The Bridge Street bridge stretching 300 feet over the Schoharie Creek in Schoharie was built in 1938, and has been slowly deteriorating for years.
In the near future, it will need to have a posted weight limit, unless millions of dollars are found to repair or replace it, said Schoharie County Public Works Commissioner Dan Crandell.
That makes the bridge like dozens across the Capital Region, which are in poor or structurally deficient condition, according to a new report released Wednesday at the State Capitol in Albany. According to TRIP, a national non-profit transportation research group, some 68 state or local bridges in the region -- about eight percent of all the region's bridges -- are either structurally deficient or in poor condition.
“We all struggle with the number of bridges built in the 1930s and 1940s,” said Crandell, who also serves as co-chair of the legislative committee of the state Association of County Highway Superintendents.
Like TRIP, Crandell said more money is needed for road and bridge repairs, with current transportation infrastructure programs, including the five-year federal transportation bill, due to expire in the next year. Mutli-year state funding programs are also due for renewal in the coming year.
The federal FAST Act, a five-year, $305 billion federal transportation funding bill Congress approved in 2015, expires in 2020, and it isn’t yet known what will replace it, as Congress must wrestle with the nation’s many transportation needs. For planning purposes, state and local officials would prefer another long-term bill.
“We need a new five-year capital plan, as a minimum,” Crandell said.
Carolyn Bonifas Kelly, TRIP’s associate director of research and communication and author of the report, said state and local departments due a great job maintaining bridges with the funding they have, but more money is needed. She said “deficient” bridges are safe to travel, but need significant repair or replacement.

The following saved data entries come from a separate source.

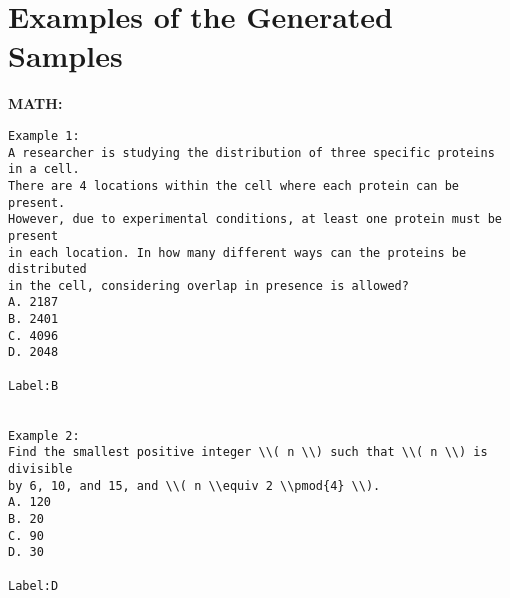 \section{Examples of the Generated Samples}
\label{sec:example}
\textbf{MATH:}
\begin{lstlisting}
Example 1:
A researcher is studying the distribution of three specific proteins in a cell. 
There are 4 locations within the cell where each protein can be present. 
However, due to experimental conditions, at least one protein must be present 
in each location. In how many different ways can the proteins be distributed 
in the cell, considering overlap in presence is allowed?
A. 2187
B. 2401
C. 4096
D. 2048

Label:B


Example 2:
Find the smallest positive integer \\( n \\) such that \\( n \\) is divisible
by 6, 10, and 15, and \\( n \\equiv 2 \\pmod{4} \\).
A. 120
B. 20
C. 90
D. 30

Label:D
\end{lstlisting}

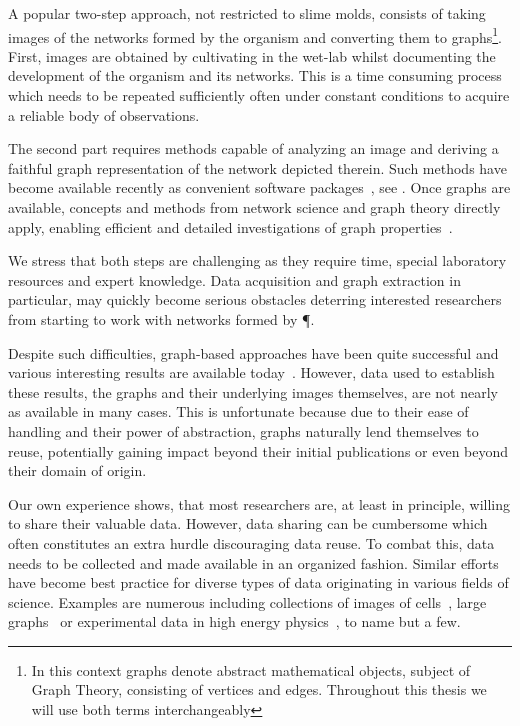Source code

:  	A popular two-step approach, not restricted to slime molds, consists of taking images of the networks formed by the organism and converting them to graphs\footnote{In this context graphs denote abstract mathematical objects, subject of Graph Theory, consisting of vertices and edges. Throughout this thesis we will use both terms interchangeably}. First, images are obtained by cultivating \Pp in the wet-lab whilst documenting the development of the organism and its networks. This is a time consuming process which needs to be repeated sufficiently often under constant conditions to acquire a reliable body of observations. 

 	The second part requires methods capable of analyzing an image and deriving a faithful graph representation of the network depicted therein. Such methods have become available recently as convenient software packages~\cite{dirnberger2015nefi}, see . Once graphs are available, concepts and methods from network science and graph theory directly apply, enabling efficient and detailed investigations of graph properties~\cite{baumgarten2012computational,heaton2012analysis}.

 	We stress that both steps are challenging as they require time, special laboratory resources and expert knowledge. Data acquisition and graph extraction in particular, may quickly become serious obstacles deterring interested researchers from starting to work with networks formed by \P. 

 	Despite such difficulties, graph-based approaches have been quite successful and various interesting results are available today~\cite{baumgarten2010plasmodial,baumgarten2013functional,fessel2014analytical,fessel2012Physarum,ito2011characterization}. However, data used to establish these results, \ie the graphs and their underlying images themselves, are not nearly as available in many cases. This is unfortunate because due to their ease of handling and their power of abstraction, graphs naturally lend themselves to reuse, potentially gaining impact beyond their initial publications or even beyond their domain of origin.

 	Our own experience shows, that most researchers are, at least in principle, willing to share their valuable data. However, data sharing can be cumbersome which often constitutes an extra hurdle discouraging data reuse. To combat this, data needs to be collected and made available in an organized fashion. Similar efforts have become best practice for diverse types of data originating in various fields of science. Examples are numerous including collections of images of cells~\cite{cell}, large graphs~\cite{snap} or experimental data in high energy physics~\cite{hepdata}, to name but a few.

Statewide, Kelly said, 10 percent of bridges are considered deficient, a percentage which has stayed pretty steady in recent years. She said 57 percent of the region’s 839 bridges are rated as “fair,” meaning they are in sound condition but have some deterioration.
In a 2017 report, the Federal Highway Administration estimated that upgrading all of New York state’s deficient bridges would cost $3.6 billion. “New York as a whole has the same problem a lot of states have, which is a funding shortfall,” she said.
In a statement, state Senate Transportation Committee Chairman Sen. Tim Kennedy, D-Buffalo, agreed more funding is needed.
“Taxpayer dollars must be put to work to improve out local communities,” Kennedy said. “I will continue to work with local stakeholders and continue to fight for additional funding to improve our roads and bridges.”
Based on an analysis that combined both a bridge’s rating and the number of vehicles it carries, TRIP said the Capital Region bridge with the greatest need is the Interstate-90 bridge over Broadway in Albany, which carries more than 54,000 vehicles per day.
Also in the list of top deficient and heavily traveled bridges in the region were the state Route 67 bridge over the Mourningkill and under a railroad bridge in Ballston and the Sitterly Road bridge over the Northway in Clifton Park.
Kelly said the list was developed using bridge-rating information compiled to the Federal Highway Administration, based on regular inspections of the bridges.
Good roads and bridges are important to commerce, with 72 percent of all goods in the state being moved by truck, said John Evers, director of government affairs for the Business Council of New York State.